Many modern panels also come with devices called bypass diodes. According to CED Green Tech, these minimize the effects of partial shading by enabling electricity to flow around the shaded cells. When a module becomes shaded, the bypass diode begins conducting a current through itself, so the current greater than the shaded cell’s new short circuit current is “bypassed” through the diode. This decreases the amount of heating at the shaded area making the module function more normally. In simpler terms, these bypass diodes allow electricity to “bypass” shaded cells in the modules and take a different path through the cells of the module. Similar to moving traffic, if one street is closed the cars will just have to take another route.

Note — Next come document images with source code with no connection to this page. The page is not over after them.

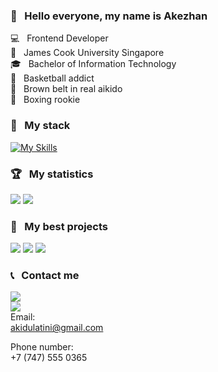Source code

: ### 👋 &nbsp; Hello everyone, my name is Akezhan

💻 &nbsp; Frontend Developer   
🏫 &nbsp; James Cook University Singapore  
🎓 &nbsp; Bachelor of Information Technology  
🏀 &nbsp; Basketball addict  
👘 &nbsp; Brown belt in real aikido  
👊 &nbsp; Boxing rookie


### 🔨 &nbsp; My stack
[![My Skills](https://skillicons.dev/icons?i=html,css,js,sass,git,github,figma,react,redux,webpack,typescript,jest,gulp)](https://skillicons.dev)


### 🏆 &nbsp; My statistics
<img src="https://github-readme-stats.vercel.app/api?username=akezhanbexeitov&show_icons=true&theme=dark"/>
<img src="https://github-readme-stats.vercel.app/api/top-langs?username=akezhanbexeitov&layout=compact&theme=dark"/>


### 💎 &nbsp; My best projects
<img src="https://github-readme-stats.vercel.app/api/pin/?username=akezhanbexeitov&repo=react-burger&theme=dark"/>
<img src="https://github-readme-stats.vercel.app/api/pin/?username=akezhanbexeitov&repo=GoCorona&theme=dark"/>
<img src="https://github-readme-stats.vercel.app/api/pin/?username=akezhanbexeitov&repo=gulp&theme=dark"/>


### 📞 &nbsp; Contact me
[![](https://img.shields.io/badge/linkedin-%230077B5.svg?style=for-the-badge&logo=linkedin)](https://www.linkedin.com/in/akezhan-bexeitov/)  
[![](https://img.shields.io/badge/Instagram-E4405F?style=for-the-badge&logo=instagram&logoColor=white)](https://www.instagram.com/akezhanbex/)  
Email:  
akidulatini@gmail.com

Phone number:  
+7 (747) 555 0365
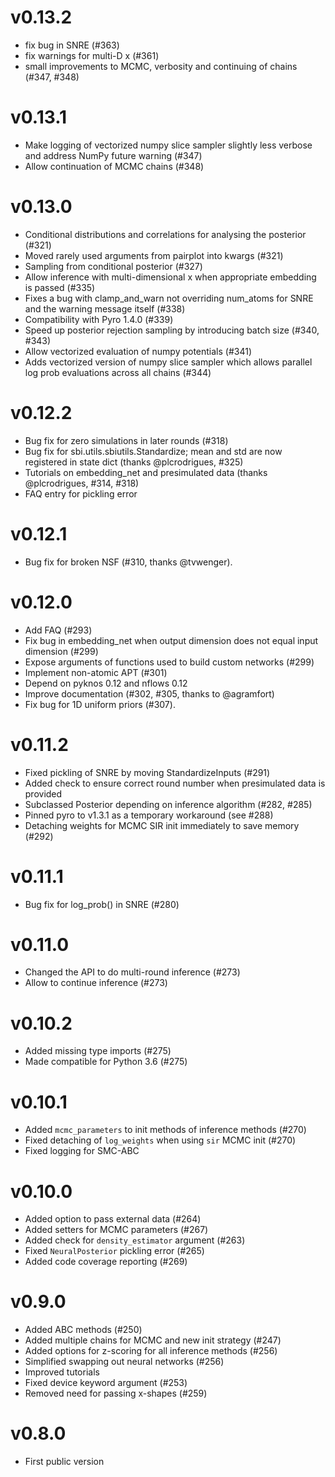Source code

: # v0.13.2

- fix bug in SNRE (#363)
- fix warnings for multi-D x (#361)
- small improvements to MCMC, verbosity and continuing of chains (#347, #348)

# v0.13.1

- Make logging of vectorized numpy slice sampler slightly less verbose and address NumPy future warning (#347)
- Allow continuation of MCMC chains (#348)


# v0.13.0

- Conditional distributions and correlations for analysing the posterior (#321)
- Moved rarely used arguments from pairplot into kwargs (#321)
- Sampling from conditional posterior (#327)
- Allow inference with multi-dimensional x when appropriate embedding is passed (#335)
- Fixes a bug with clamp_and_warn not overriding num_atoms for SNRE and the warning message itself (#338)
- Compatibility with Pyro 1.4.0 (#339)
- Speed up posterior rejection sampling by introducing batch size (#340, #343)
- Allow vectorized evaluation of numpy potentials (#341)
- Adds vectorized version of numpy slice sampler which allows parallel log prob evaluations across all chains (#344)


# v0.12.2

- Bug fix for zero simulations in later rounds (#318)
- Bug fix for sbi.utils.sbiutils.Standardize; mean and std are now registered in state dict (thanks @plcrodrigues, #325)
- Tutorials on embedding_net and presimulated data (thanks @plcrodrigues, #314, #318)
- FAQ entry for pickling error


# v0.12.1

- Bug fix for broken NSF (#310, thanks @tvwenger).


# v0.12.0

- Add FAQ (#293)
- Fix bug in embedding_net when output dimension does not equal input dimension (#299)
- Expose arguments of functions used to build custom networks (#299)
- Implement non-atomic APT (#301)
- Depend on pyknos 0.12 and nflows 0.12
- Improve documentation (#302, #305, thanks to @agramfort)
- Fix bug for 1D uniform priors (#307).

# v0.11.2

- Fixed pickling of SNRE by moving StandardizeInputs (#291)
- Added check to ensure correct round number when presimulated data is provided
- Subclassed Posterior depending on inference algorithm (#282, #285)
- Pinned pyro to v1.3.1 as a temporary workaround (see #288) 
- Detaching weights for MCMC SIR init immediately to save memory (#292)


# v0.11.1

- Bug fix for log_prob() in SNRE (#280)


# v0.11.0

- Changed the API to do multi-round inference (#273)
- Allow to continue inference (#273)


# v0.10.2

- Added missing type imports (#275)
- Made compatible for Python 3.6 (#275)


# v0.10.1

- Added `mcmc_parameters` to init methods of inference methods (#270)
- Fixed detaching of `log_weights` when using `sir` MCMC init (#270)
- Fixed logging for SMC-ABC


# v0.10.0

- Added option to pass external data (#264)
- Added setters for MCMC parameters (#267)
- Added check for `density_estimator` argument (#263)
- Fixed `NeuralPosterior` pickling error (#265)
- Added code coverage reporting (#269)


# v0.9.0

- Added ABC methods (#250)
- Added multiple chains for MCMC and new init strategy (#247)
- Added options for z-scoring for all inference methods (#256)
- Simplified swapping out neural networks (#256)
- Improved tutorials
- Fixed device keyword argument (#253)
- Removed need for passing x-shapes (#259)


# v0.8.0

- First public version
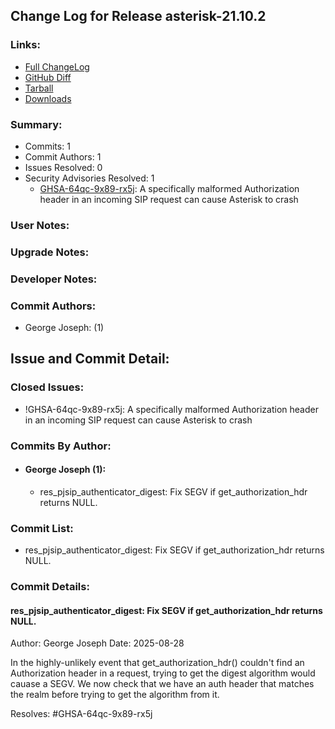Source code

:
## Change Log for Release asterisk-21.10.2

### Links:

 - [Full ChangeLog](https://downloads.asterisk.org/pub/telephony/asterisk/releases/ChangeLog-21.10.2.html)  
 - [GitHub Diff](https://github.com/asterisk/asterisk/compare/21.10.1...21.10.2)  
 - [Tarball](https://downloads.asterisk.org/pub/telephony/asterisk/asterisk-21.10.2.tar.gz)  
 - [Downloads](https://downloads.asterisk.org/pub/telephony/asterisk)  

### Summary:

- Commits: 1
- Commit Authors: 1
- Issues Resolved: 0
- Security Advisories Resolved: 1
  - [GHSA-64qc-9x89-rx5j](https://github.com/asterisk/asterisk/security/advisories/GHSA-64qc-9x89-rx5j): A specifically malformed Authorization header in an incoming SIP request can cause Asterisk to crash

### User Notes:


### Upgrade Notes:


### Developer Notes:


### Commit Authors:

- George Joseph: (1)

## Issue and Commit Detail:

### Closed Issues:

  - !GHSA-64qc-9x89-rx5j: A specifically malformed Authorization header in an incoming SIP request can cause Asterisk to crash

### Commits By Author:

- #### George Joseph (1):
  - res_pjsip_authenticator_digest: Fix SEGV if get_authorization_hdr returns NULL.


### Commit List:

-  res_pjsip_authenticator_digest: Fix SEGV if get_authorization_hdr returns NULL.

### Commit Details:

#### res_pjsip_authenticator_digest: Fix SEGV if get_authorization_hdr returns NULL.
  Author: George Joseph
  Date:   2025-08-28

  In the highly-unlikely event that get_authorization_hdr() couldn't find an
  Authorization header in a request, trying to get the digest algorithm
  would cauase a SEGV.  We now check that we have an auth header that matches
  the realm before trying to get the algorithm from it.

  Resolves: #GHSA-64qc-9x89-rx5j

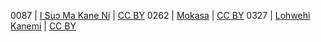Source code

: 0087 | [I Suɔ Ma Kane Ni](http://africanstorybook.org/reader.php?id=18300&d=0&a=1) | [CC BY](https://creativecommons.org/licenses/by/3.0/)
0262 | [Mokasa](http://africanstorybook.org/reader.php?id=18302&d=0&a=1) | [CC BY](https://creativecommons.org/licenses/by/4.0/)
0327 | [Lohwehi Kanemi](http://africanstorybook.org/reader.php?id=18297&d=0&a=1) | [CC BY](https://creativecommons.org/licenses/by/3.0/)
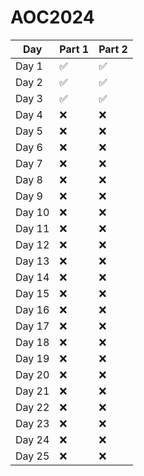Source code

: # AOC2024

| Day  | Part 1  | Part 2  |
|------|---------|---------|
| Day 1 | :white_check_mark: | :white_check_mark: |
| Day 2 | :white_check_mark: | :white_check_mark: |
| Day 3 | :white_check_mark: | :white_check_mark: |
| Day 4 | :x: | :x: |
| Day 5 | :x: | :x: |
| Day 6 | :x: | :x: |
| Day 7 | :x: | :x: |
| Day 8 | :x: | :x: |
| Day 9 | :x: | :x: |
| Day 10 | :x: | :x: |
| Day 11 | :x: | :x: |
| Day 12 | :x: | :x: |
| Day 13 | :x: | :x: |
| Day 14 | :x: | :x: |
| Day 15 | :x: | :x: |
| Day 16 | :x: | :x: |
| Day 17 | :x: | :x: |
| Day 18 | :x: | :x: |
| Day 19 | :x: | :x: |
| Day 20 | :x: | :x: |
| Day 21 | :x: | :x: |
| Day 22 | :x: | :x: |
| Day 23 | :x: | :x: |
| Day 24 | :x: | :x: |
| Day 25 | :x: | :x: |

All electrical jargon aside, these two technologies allow string inverters to function just as well as microinverters despite shading or low production on one panel. That said, at the end of the day you should let your solar consultant help you decide. By looking at the specifics of your home, we’ll be able to best serve your inverter needs. It’s just important to remember that string inverters, despite being an older technology, are easier to maintain, cheaper to install, and still function just as well with the use of MPPT and bypass diodes in a majority of cases and should therefore always be considered when you start planning a new system!